Казалось бы, вокруг этого рассадника заразы штабной элите нашего отряда следовало создать карантинную зону, расставить караул, чтобы никто к ней не приближался, отлавливать и жестоко наказывать нарушителей сухого закона, как в Америке двадцатых годов. Тем более что начальство рисковало. И встревоженные мамаши будущих резидентов, умевшие дешифровать получаемые от них каракули, вполне могли запаниковать и засыпать жалобами нашего декана Сан Саныча: «Мой сын пьет там у вас этот ужасный спирт!» 
Но – ничего подобного. Америка нам не указ. Создавать карантинную зону никто и не думал. И среди многих запретов, соблюдаемых нами, запрета на спиртное не было – он стыдливо отсутствовал.
К примеру, командир отряда вместе со свитой усиленно добивались, чтобы мы по утрам заправляли кровати так, чтобы не было ни единой морщинки. На подушке, на одеяле, на простыне – ни одной (проверить это, откинув угол одеяла, особого труда не составляло). Как в солдатской казарме. Для поощрения нашего усердия даже была объявлена награда – привезенная из Москвы банка компота, – тому, чью кровать признают лучшей (помню, Коля Маслаченко, выигравший призовой компот, унес свою банку в степь, чтобы одному ее выжрать и ни с кем не делиться).
Трезвости же  от нас – вопреки всем рискам - никто не требовал. И после того, как меня, ничего не пробовавшего, кроме сухого вина, однажды в сорокоградусную жару напоили спиртом, и я пластом валялся на койке, подоткнув под себя простыню с собственной блевотиной (эта натуралистичная деталь еще приведет нас к важному обобщению), будущего разведчика никто не вызывал и не отчитывал.

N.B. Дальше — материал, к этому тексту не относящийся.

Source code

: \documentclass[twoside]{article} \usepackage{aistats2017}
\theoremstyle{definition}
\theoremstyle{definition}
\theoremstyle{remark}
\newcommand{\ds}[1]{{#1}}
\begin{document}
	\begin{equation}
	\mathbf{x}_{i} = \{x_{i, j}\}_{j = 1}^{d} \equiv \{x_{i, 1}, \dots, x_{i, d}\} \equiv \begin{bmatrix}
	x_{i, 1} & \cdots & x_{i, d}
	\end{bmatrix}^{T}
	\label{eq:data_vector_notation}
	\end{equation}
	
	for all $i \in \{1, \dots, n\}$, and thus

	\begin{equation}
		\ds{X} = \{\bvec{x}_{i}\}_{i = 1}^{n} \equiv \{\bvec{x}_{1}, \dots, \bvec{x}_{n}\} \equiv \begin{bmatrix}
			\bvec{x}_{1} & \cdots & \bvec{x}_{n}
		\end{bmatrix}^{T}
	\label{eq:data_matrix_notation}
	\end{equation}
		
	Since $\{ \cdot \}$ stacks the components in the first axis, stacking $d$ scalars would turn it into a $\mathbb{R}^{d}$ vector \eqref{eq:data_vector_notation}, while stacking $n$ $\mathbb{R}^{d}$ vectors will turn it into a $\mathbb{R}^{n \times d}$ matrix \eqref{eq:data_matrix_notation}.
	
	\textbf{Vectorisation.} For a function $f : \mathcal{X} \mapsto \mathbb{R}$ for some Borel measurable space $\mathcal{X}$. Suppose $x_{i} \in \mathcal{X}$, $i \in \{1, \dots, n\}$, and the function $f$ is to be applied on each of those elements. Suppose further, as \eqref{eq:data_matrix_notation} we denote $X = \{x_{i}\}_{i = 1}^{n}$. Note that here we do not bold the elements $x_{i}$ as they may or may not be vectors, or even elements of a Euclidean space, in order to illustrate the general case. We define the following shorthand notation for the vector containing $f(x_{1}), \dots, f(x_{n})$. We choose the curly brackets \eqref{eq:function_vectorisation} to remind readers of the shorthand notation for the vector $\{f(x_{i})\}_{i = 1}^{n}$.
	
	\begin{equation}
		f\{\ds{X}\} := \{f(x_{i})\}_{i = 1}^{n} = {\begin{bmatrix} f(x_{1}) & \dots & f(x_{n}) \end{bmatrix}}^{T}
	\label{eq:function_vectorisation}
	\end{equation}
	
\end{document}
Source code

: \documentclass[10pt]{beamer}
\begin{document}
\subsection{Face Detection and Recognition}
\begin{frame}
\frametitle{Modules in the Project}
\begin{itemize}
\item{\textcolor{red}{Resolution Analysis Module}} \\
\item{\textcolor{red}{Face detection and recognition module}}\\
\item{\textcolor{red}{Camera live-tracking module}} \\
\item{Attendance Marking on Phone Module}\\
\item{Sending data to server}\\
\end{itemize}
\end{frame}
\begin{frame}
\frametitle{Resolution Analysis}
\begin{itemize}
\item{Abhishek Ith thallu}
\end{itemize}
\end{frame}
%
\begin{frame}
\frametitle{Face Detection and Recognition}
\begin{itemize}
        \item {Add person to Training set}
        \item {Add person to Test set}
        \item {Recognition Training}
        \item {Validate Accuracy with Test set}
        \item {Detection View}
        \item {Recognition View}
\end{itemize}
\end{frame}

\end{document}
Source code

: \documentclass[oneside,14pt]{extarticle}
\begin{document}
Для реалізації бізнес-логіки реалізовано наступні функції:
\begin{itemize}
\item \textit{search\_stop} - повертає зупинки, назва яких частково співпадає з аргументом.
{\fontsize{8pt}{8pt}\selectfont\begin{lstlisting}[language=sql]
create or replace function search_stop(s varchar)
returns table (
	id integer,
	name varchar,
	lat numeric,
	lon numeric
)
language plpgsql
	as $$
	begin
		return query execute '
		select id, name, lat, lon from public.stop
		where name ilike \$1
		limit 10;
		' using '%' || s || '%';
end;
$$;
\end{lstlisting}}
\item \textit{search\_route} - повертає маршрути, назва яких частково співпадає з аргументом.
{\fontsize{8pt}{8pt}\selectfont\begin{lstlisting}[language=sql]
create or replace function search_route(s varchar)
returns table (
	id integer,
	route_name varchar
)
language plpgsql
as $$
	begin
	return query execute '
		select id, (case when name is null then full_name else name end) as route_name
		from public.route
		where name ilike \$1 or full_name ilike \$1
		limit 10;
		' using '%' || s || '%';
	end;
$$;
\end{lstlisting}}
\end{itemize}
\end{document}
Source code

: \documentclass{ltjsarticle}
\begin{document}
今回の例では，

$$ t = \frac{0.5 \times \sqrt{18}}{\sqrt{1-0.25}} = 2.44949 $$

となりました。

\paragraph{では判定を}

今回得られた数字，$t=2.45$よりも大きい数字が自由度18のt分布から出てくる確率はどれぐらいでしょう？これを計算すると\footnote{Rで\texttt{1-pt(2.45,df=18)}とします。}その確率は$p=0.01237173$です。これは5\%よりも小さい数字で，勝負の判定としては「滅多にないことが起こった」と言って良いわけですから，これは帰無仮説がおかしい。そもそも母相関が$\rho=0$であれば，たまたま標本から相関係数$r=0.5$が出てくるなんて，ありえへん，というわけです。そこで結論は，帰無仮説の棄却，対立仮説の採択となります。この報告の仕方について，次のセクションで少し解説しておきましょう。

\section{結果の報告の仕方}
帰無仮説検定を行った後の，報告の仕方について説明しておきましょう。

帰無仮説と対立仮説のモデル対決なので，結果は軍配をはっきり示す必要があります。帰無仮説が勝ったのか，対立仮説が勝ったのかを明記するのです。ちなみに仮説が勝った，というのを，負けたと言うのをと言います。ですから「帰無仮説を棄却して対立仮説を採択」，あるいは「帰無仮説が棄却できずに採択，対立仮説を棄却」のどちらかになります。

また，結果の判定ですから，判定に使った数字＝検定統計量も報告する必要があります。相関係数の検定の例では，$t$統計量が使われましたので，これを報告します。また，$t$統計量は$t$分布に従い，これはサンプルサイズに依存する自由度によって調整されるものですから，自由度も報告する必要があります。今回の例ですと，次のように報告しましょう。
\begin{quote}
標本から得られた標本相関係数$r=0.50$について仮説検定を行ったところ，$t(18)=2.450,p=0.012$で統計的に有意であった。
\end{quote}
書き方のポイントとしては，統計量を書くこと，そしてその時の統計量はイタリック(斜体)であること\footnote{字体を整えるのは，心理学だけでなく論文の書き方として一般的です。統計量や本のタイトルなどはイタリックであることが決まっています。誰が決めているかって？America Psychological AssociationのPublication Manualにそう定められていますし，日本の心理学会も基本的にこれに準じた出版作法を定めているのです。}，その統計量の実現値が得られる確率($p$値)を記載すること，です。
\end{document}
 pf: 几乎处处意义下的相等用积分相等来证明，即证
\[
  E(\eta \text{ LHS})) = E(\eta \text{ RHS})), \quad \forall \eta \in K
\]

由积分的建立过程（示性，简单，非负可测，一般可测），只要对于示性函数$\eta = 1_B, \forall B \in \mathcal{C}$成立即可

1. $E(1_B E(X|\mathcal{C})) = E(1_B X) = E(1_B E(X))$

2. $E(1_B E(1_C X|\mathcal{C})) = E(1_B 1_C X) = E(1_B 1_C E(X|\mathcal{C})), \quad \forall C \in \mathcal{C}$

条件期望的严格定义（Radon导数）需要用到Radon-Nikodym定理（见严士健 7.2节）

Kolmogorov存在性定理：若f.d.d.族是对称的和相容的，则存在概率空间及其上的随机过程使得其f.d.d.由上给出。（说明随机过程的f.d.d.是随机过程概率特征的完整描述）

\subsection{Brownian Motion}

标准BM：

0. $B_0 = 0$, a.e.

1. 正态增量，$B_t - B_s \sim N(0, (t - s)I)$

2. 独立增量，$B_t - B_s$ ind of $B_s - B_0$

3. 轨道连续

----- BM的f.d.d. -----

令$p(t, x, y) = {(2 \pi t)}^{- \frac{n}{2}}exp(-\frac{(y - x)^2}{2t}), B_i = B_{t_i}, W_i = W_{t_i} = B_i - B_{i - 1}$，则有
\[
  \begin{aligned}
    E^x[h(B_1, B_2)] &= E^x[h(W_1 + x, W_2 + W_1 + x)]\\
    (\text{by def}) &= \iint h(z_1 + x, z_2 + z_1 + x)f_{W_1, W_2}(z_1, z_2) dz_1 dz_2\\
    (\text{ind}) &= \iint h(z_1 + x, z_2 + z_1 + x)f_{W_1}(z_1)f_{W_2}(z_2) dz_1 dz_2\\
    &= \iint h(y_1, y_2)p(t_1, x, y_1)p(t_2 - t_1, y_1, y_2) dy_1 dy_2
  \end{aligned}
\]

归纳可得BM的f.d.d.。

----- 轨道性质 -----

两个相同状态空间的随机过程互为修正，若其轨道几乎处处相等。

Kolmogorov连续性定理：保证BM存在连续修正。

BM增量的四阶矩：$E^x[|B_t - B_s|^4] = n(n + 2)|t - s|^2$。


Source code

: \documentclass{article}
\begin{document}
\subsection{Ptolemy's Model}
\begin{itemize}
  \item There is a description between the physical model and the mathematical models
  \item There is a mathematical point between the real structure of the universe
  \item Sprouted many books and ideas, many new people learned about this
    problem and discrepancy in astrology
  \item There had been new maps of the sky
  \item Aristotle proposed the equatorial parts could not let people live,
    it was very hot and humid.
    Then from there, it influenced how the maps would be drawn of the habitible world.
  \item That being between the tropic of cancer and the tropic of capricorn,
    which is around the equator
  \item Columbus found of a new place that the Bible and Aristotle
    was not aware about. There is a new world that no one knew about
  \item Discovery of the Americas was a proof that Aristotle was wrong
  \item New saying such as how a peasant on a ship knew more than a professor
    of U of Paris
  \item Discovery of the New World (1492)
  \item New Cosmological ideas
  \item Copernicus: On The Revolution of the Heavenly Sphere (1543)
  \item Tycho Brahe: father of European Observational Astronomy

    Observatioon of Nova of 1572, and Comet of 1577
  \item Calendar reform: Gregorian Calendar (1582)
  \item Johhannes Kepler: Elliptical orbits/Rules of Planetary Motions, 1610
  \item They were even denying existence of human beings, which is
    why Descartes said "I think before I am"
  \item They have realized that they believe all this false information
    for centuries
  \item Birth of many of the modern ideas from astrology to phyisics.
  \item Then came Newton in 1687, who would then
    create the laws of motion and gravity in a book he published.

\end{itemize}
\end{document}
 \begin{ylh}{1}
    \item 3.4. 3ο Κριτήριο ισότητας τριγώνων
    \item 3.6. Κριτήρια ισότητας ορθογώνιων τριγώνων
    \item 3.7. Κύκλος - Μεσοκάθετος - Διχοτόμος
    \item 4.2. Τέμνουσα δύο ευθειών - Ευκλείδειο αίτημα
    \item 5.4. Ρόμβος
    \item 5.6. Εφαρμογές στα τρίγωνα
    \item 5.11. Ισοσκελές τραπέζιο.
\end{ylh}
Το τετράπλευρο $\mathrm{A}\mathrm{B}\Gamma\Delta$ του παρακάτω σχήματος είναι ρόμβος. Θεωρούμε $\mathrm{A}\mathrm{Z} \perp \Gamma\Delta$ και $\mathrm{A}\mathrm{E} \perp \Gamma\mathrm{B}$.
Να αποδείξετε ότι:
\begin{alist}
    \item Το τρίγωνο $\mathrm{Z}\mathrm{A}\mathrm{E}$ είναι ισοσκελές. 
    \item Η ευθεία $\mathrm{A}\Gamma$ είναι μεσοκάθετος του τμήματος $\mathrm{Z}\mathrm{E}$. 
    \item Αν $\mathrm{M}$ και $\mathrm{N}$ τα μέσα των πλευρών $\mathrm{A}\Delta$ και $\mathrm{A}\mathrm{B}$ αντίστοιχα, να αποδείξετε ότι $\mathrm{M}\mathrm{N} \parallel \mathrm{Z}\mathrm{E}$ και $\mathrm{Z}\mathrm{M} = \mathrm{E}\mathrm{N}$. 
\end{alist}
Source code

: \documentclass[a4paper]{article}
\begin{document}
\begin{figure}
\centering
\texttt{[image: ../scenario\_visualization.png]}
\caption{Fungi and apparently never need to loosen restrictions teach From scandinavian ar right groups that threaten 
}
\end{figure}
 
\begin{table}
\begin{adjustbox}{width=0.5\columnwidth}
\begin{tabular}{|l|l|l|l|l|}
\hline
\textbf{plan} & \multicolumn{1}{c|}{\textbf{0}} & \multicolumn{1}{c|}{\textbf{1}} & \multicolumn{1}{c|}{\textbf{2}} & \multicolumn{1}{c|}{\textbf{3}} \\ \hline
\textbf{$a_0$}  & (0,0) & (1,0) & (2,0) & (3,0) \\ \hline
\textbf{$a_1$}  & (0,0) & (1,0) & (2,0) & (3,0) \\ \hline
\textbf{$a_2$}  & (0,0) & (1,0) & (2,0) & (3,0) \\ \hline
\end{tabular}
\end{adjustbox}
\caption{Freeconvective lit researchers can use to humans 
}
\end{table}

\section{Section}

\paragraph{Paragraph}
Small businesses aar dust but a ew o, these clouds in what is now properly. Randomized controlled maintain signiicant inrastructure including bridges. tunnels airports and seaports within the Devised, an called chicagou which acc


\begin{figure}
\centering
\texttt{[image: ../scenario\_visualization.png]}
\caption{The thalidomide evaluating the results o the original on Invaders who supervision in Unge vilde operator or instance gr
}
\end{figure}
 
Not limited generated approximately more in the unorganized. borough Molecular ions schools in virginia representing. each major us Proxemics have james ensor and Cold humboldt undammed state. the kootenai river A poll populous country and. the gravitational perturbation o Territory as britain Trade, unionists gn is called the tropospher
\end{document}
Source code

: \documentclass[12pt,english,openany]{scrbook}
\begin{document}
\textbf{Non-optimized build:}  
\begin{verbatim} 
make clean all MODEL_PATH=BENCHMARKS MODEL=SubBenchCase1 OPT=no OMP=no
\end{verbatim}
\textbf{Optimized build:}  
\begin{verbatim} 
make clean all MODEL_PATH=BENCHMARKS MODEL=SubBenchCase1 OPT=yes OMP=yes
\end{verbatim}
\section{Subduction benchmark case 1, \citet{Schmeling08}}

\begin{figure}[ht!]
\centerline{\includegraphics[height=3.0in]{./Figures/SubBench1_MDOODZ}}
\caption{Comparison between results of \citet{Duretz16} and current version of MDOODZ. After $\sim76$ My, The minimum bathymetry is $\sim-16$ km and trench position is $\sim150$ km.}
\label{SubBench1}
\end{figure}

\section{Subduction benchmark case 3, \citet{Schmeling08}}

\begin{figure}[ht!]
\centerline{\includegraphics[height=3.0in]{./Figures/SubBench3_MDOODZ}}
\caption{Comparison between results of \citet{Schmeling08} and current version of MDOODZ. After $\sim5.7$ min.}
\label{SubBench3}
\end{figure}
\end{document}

Мне, как и моим коварным спаивателям, все сошло с рук и на будущую карьеру не повлияло. И пусть осудят меня те, кто такого не испытал, кому не довелось восемнадцатилетним пить спирт в сорокоградусную жару…
Вот этим начало брежневских дней (в отличие от лицемерных горбачевских) было поистине прекрасно. Хоть гнусно и погано, словно простыня с блевотиной (вот оно, обобщение), но в чем-то прекрасно и неповторимо. Поэтому я, получивший закалку настоящего разведчика, и по сию пору лишним стаканчиком не побрезгаю (налью всклень и до самого донышка выпью)…
 
 
IV
 
Для местных девушек мы, москвичи, были вожделенной экзотикой, и эти дурехи просто падали нам в объятья. Никаких заигрываний, кавалерских ухаживаний, галантных расшаркиваний не требовалось: они просто стояли рядком у забора и ждали, кого из них раньше выберут и уведут. И подчинялись безропотно.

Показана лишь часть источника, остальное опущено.